__ACTION ITEM__.
For each line in the records that contains "statistical", make a copy.

__GIVEN RECORDS__.
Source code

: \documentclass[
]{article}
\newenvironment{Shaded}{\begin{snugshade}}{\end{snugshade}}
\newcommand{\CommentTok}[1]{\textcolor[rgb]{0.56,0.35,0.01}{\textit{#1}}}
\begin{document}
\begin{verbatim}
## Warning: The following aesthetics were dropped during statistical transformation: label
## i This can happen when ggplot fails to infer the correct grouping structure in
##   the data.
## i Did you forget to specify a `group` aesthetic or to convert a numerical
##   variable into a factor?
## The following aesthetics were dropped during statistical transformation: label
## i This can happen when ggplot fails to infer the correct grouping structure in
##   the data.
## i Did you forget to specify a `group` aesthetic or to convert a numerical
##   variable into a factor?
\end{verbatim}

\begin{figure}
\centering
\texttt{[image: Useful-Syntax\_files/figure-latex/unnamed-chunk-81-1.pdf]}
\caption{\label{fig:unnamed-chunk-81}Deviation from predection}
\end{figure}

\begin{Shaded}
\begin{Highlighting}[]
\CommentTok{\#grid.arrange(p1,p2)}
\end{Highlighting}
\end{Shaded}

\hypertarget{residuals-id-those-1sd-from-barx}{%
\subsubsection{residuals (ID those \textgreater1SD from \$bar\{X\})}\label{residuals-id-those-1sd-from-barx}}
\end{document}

...

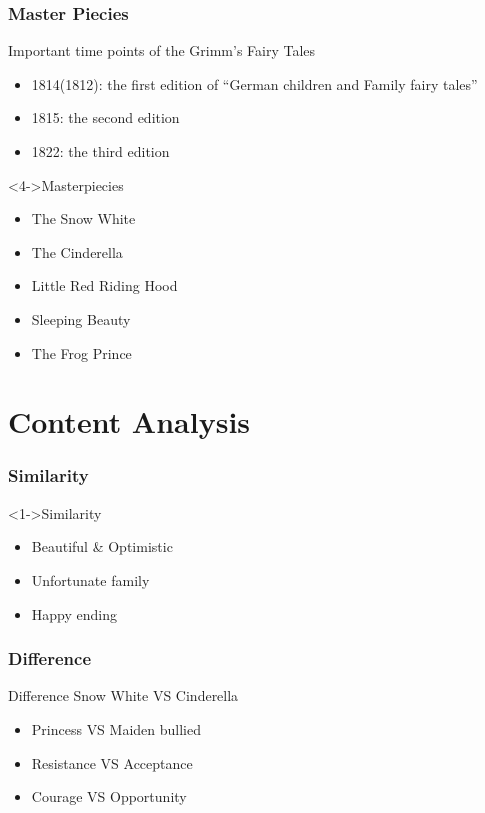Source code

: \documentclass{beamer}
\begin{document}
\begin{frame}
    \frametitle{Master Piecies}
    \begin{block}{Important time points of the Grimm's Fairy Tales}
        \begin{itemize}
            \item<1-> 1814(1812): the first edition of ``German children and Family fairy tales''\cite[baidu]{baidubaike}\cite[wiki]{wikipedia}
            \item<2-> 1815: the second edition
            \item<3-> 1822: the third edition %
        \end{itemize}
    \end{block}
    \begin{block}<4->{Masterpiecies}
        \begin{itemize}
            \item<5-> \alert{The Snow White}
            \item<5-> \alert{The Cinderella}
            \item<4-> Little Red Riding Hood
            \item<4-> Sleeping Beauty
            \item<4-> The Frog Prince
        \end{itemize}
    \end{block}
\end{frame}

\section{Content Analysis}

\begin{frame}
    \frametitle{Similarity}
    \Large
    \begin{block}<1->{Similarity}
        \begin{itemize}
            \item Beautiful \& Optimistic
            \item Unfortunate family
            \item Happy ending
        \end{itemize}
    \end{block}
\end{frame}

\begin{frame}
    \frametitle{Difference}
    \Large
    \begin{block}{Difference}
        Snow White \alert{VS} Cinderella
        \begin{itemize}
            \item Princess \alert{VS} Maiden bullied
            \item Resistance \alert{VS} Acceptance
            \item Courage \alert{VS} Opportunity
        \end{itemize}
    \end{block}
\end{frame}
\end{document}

__REPLY TO THE EXERCISE__.
## Warning: The following aesthetics were dropped during statistical transformation: label
## The following aesthetics were dropped during statistical transformation: label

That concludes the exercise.